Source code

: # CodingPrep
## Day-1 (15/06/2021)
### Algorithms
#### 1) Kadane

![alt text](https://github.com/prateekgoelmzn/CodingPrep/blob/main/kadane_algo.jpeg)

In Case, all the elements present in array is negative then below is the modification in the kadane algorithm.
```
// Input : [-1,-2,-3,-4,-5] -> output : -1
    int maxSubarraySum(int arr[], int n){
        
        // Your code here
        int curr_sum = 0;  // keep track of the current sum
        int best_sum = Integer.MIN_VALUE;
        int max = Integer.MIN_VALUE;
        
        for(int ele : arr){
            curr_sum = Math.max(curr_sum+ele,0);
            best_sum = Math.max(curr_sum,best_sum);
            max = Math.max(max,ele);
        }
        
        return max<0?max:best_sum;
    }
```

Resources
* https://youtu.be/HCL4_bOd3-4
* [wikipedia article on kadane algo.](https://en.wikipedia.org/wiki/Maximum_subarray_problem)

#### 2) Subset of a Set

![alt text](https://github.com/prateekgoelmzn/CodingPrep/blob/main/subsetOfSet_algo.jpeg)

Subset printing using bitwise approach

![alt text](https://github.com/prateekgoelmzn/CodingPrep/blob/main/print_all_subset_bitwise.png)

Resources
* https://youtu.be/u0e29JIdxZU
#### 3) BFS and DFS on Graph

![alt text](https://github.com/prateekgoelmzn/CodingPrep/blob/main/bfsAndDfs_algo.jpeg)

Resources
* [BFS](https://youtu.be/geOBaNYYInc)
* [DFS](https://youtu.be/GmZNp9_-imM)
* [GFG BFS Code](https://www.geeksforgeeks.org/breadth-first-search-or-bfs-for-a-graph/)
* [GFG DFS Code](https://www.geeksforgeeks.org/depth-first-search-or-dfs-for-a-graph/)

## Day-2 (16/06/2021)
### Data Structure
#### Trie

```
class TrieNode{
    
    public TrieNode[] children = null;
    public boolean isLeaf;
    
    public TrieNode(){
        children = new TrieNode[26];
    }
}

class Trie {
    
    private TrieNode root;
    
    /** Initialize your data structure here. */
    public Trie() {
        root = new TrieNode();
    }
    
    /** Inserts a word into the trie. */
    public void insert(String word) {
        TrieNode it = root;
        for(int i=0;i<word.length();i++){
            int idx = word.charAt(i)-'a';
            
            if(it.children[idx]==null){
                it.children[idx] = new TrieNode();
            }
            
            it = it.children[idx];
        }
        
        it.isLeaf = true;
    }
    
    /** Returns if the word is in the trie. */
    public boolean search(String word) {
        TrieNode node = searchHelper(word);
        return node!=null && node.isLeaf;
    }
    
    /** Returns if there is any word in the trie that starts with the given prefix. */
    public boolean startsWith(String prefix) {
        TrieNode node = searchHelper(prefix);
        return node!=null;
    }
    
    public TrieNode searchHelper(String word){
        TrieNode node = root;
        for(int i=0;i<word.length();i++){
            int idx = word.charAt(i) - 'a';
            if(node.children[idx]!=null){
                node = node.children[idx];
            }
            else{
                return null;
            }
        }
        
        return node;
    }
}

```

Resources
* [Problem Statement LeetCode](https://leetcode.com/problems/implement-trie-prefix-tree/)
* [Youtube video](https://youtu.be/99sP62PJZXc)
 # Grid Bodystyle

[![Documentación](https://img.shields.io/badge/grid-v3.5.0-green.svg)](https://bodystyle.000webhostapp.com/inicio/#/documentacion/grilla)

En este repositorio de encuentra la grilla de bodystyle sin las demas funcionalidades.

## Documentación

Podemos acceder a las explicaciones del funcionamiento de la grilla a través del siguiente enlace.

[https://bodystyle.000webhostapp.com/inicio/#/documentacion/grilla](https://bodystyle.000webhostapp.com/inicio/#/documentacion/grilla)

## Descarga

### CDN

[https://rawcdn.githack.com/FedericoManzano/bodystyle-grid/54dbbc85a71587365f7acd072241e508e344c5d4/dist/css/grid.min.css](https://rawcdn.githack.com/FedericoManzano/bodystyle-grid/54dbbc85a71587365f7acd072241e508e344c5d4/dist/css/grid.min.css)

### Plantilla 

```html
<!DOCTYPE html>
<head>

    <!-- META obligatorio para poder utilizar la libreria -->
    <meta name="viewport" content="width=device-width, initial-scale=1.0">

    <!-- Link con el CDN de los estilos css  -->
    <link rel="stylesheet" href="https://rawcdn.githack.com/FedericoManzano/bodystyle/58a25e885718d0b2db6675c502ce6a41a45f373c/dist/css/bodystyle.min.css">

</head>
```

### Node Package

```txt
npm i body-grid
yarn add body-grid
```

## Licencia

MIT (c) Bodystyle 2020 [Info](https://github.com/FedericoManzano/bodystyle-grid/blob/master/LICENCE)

------------------------------

TASK: Copy each line holding the word "inicio" from the listing above.

WRITTEN ANSWER:
[![Documentación](https://img.shields.io/badge/grid-v3.5.0-green.svg)](https://bodystyle.000webhostapp.com/inicio/#/documentacion/grilla)
[https://bodystyle.000webhostapp.com/inicio/#/documentacion/grilla](https://bodystyle.000webhostapp.com/inicio/#/documentacion/grilla)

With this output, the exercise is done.